• **To do**
Once you have located the line containing "- [ ] 카테고리별 검색" in the material below, return it exactly along with each line after it through the line containing "- [ ] 카테고리 목록과 내가 선택한 목록으로 추가/삭제".

• **Data for processing**
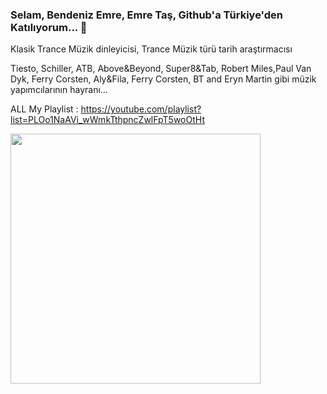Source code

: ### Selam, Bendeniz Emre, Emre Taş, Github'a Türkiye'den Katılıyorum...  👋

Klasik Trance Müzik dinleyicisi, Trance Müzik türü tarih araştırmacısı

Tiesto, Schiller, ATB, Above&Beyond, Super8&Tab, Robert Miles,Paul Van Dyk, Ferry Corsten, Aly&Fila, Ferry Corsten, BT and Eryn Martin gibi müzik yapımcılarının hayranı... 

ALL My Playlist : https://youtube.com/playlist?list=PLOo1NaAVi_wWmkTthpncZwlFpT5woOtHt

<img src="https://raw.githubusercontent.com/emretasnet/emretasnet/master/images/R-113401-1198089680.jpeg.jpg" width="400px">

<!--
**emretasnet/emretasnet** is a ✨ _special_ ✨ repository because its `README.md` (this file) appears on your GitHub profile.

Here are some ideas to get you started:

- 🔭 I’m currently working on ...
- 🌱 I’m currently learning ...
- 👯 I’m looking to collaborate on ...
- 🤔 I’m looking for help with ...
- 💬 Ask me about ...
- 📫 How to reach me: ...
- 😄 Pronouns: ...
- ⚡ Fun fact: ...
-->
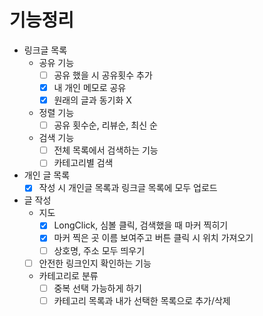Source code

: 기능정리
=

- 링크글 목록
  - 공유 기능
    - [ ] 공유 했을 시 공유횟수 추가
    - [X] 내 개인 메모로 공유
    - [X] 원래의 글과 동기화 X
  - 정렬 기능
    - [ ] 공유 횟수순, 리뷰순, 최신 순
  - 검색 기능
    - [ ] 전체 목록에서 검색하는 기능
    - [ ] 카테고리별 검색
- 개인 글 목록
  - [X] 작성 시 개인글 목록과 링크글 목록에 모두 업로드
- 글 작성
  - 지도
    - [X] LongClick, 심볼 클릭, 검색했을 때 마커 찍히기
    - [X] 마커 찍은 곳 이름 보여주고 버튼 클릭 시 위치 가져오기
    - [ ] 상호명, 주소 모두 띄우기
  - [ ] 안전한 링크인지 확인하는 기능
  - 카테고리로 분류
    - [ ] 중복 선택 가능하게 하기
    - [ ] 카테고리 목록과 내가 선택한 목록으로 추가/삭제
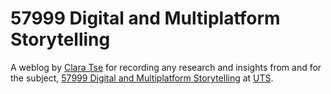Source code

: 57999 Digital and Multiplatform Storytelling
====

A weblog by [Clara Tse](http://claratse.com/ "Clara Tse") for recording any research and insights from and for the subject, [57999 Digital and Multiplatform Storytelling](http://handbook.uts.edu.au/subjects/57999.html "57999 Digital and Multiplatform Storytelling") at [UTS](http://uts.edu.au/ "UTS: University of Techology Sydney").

• **Your response**
    - [ ] 카테고리별 검색
- 개인 글 목록
  - [X] 작성 시 개인글 목록과 링크글 목록에 모두 업로드
- 글 작성
  - 지도
    - [X] LongClick, 심볼 클릭, 검색했을 때 마커 찍히기
    - [X] 마커 찍은 곳 이름 보여주고 버튼 클릭 시 위치 가져오기
    - [ ] 상호명, 주소 모두 띄우기
  - [ ] 안전한 링크인지 확인하는 기능
  - 카테고리로 분류
    - [ ] 중복 선택 가능하게 하기
    - [ ] 카테고리 목록과 내가 선택한 목록으로 추가/삭제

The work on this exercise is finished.